Most counties develop a pattern when the county roads are named. We did the same when the naming was done in Guthrie County. The intent is to use short, easy to spell names. This is for several reasons beyond making it easy for people to remember and to write. Short names also mean short sign blades that translate into less expensive sign blades. Shorter sign blades also mean less damage in high winds.

Names were also chosen so that the likelihood of theft was less. Obviously, a name like Cyclone St or Hawkeye Road would be pretty likely to be grabbed. The same would be true of Lisa Lane. So names like Yellow Avenue and Wax Trail were chosen.

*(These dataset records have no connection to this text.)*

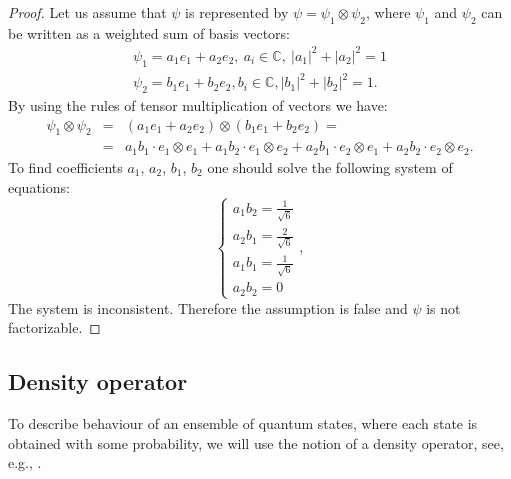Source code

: \documentclass[%
master,         %
subf,           %
href,           %
colorlinks=true %
]{disser}
\numberwithin{equation}{section}
\numberwithin{figure}{section}
\begin{document}
\begin{proof}
Let us assume that $\psi$ is represented by $\psi = \psi_1\otimes\psi_2$, where $\psi_1$ and $\psi_2$ can be written as a weighted sum of basis vectors:
\begin{gather*}
	\psi_1 = a_1 e_1 + a_2 e_2,\ a_i\in \mathbb{C},\ |a_1|^2 + |a_2|^2 = 1 \\
	\psi_2 = b_1 e_1 + b_2 e_2, b_i\in \mathbb{C}, |b_1|^2 + |b_2|^2 = 1.
\end{gather*}
By using the rules of tensor multiplication of vectors we have:
\begin{eqnarray*}
	\psi_1 \otimes \psi_2 &=& (a_1 e_1 + a_2 e_2) \otimes (b_1 e_1 + b_2 e_2) = \\ &=&  
	a_1 b_1 \cdot e_1 \otimes e_1 + a_1 b_2 \cdot e_1 \otimes e_2 + 
	a_2 b_1 \cdot e_2 \otimes e_1 + a_2 b_2 \cdot e_2 \otimes e_2.
\end{eqnarray*}
To find coefficients $a_1$, $a_2$, $b_1$, $b_2$ one should solve the following system of equations:
$$
\begin{cases}
a_1 b_2 = \frac{1}{\sqrt{6}} \\
a_2 b_1 = \frac{2}{\sqrt{6}} \\
a_1 b_1 = \frac{1}{\sqrt{6}} \\
a_2 b_2 = 0
\end{cases},
$$
The system is inconsistent. Therefore the assumption is false and $\psi$ is not factorizable.
\end{proof}


\subsection{Density operator}

To describe behaviour of an ensemble of quantum states, where each state is obtained with some probability, we will use the notion of a density operator, see, e.g., \cite{Khrennikov_information}.
\end{document}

Although these aren’t very “exciting” names, they are better than A Avenue or R Street that some counties chose.

The naming also follows a pattern. First, Guthrie County uses only SIX descriptive names for simplicity and description. Highways are just that; state and federal highways. These were already on the map so why “rename” them. Roads are County paved roadways. Avenues are essentially north/south gravel roadways. Streets are essentially east/west gravel roadways. Trails are longer but winding gravel roadways heading in several directions. Lanes are short gravel roadways, usually dead ends.

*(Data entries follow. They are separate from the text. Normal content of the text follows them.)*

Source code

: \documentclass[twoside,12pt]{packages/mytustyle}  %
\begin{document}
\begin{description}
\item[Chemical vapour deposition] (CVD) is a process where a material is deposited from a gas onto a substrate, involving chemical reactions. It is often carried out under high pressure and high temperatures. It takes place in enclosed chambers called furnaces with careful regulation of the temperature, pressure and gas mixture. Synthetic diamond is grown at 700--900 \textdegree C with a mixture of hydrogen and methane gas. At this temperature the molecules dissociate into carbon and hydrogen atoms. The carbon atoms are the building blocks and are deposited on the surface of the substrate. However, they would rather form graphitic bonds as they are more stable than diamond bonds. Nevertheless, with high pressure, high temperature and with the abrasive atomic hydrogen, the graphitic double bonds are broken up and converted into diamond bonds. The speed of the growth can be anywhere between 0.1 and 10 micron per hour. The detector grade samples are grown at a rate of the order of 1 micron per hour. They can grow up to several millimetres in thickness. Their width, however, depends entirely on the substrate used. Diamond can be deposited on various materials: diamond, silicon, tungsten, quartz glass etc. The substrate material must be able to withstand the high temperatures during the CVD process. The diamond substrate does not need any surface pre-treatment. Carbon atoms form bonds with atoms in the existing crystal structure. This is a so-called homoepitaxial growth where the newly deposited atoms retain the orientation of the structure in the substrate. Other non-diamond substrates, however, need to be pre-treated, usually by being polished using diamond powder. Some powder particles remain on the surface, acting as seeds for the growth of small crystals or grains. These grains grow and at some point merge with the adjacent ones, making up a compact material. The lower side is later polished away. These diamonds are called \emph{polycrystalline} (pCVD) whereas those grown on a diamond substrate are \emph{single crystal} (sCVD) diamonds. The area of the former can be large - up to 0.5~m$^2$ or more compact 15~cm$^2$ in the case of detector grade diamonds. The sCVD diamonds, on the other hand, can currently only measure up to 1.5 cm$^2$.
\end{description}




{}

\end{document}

Next, avenues always have names. And the names have a pattern in that the standard State rules are to start at the west side of the county with A and alphabetically go across the county. Essentially that’s what was done in Guthrie County so that Bowman Ave is on the west side of the County and Zenith Road is on the east side of the County.

There are exceptions. The western county line avenue is called Swift Ave. because Audubon County had already named its roadways and it makes no sense to have people living on opposite sides of the same roadway having a different name. For the same reason, the Dallas County line roadway is called A Avenue. Another exception is that one specific roadway is named out of sequence. Herndon Road is not where the H should be but since it goes to Herndon an exception was made. There are a couple of other exceptions of avenues that are Dallas County ones that just barely come into Guthrie County … Amarillo and Abilene.

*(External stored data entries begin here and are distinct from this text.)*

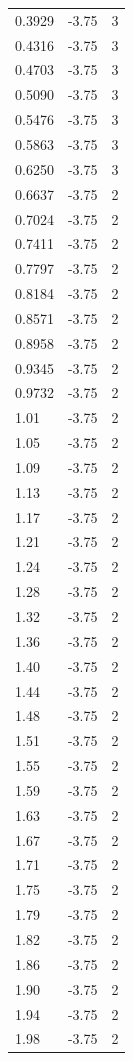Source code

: \begin{longtable}{lrr}
  0.3929 & -3.75 & 3 \\
  0.4316 & -3.75 & 3 \\
  0.4703 & -3.75 & 3 \\
  0.5090 & -3.75 & 3 \\
  0.5476 & -3.75 & 3 \\
  0.5863 & -3.75 & 3 \\
  0.6250 & -3.75 & 3 \\
  0.6637 & -3.75 & 2 \\
  0.7024 & -3.75 & 2 \\
  0.7411 & -3.75 & 2 \\
  0.7797 & -3.75 & 2 \\
  0.8184 & -3.75 & 2 \\
  0.8571 & -3.75 & 2 \\
  0.8958 & -3.75 & 2 \\
  0.9345 & -3.75 & 2 \\
  0.9732 & -3.75 & 2 \\
  1.01 & -3.75 & 2 \\
  1.05 & -3.75 & 2 \\
  1.09 & -3.75 & 2 \\
  1.13 & -3.75 & 2 \\
  1.17 & -3.75 & 2 \\
  1.21 & -3.75 & 2 \\
  1.24 & -3.75 & 2 \\
  1.28 & -3.75 & 2 \\
  1.32 & -3.75 & 2 \\
  1.36 & -3.75 & 2 \\
  1.40 & -3.75 & 2 \\
  1.44 & -3.75 & 2 \\
  1.48 & -3.75 & 2 \\
  1.51 & -3.75 & 2 \\
  1.55 & -3.75 & 2 \\
  1.59 & -3.75 & 2 \\
  1.63 & -3.75 & 2 \\
  1.67 & -3.75 & 2 \\
  1.71 & -3.75 & 2 \\
  1.75 & -3.75 & 2 \\
  1.79 & -3.75 & 2 \\
  1.82 & -3.75 & 2 \\
  1.86 & -3.75 & 2 \\
  1.90 & -3.75 & 2 \\
  1.94 & -3.75 & 2 \\
  1.98 & -3.75 & 2 \\

\end{longtable}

Streets always have numbers. The State guideline is to start at 100th St at the top of the county and go down with each mile being ten more numbers. Thus 100th St, 110th St., etc. If you have 105th St, then you know you are a half mile down through the mile section. This pattern is followed with two exceptions. What would have been 260th Rd is called Monteith Road due to it passing through Monteith. Also, when old Highway 925 was given back to the County by the State, it was named White Pole Road rather than 340th Road to promote the White Pole Road development group.

Roads, lanes, and trails follow this same naming pattern depending on whether they are primarily north/south or east/west roadways. So we have such roadways as North Lane, 305th Trail, and 285th Road. By having this simple and consistent naming arrangement, if you have a little map savvy, you can find any roadway on the map rather quickly.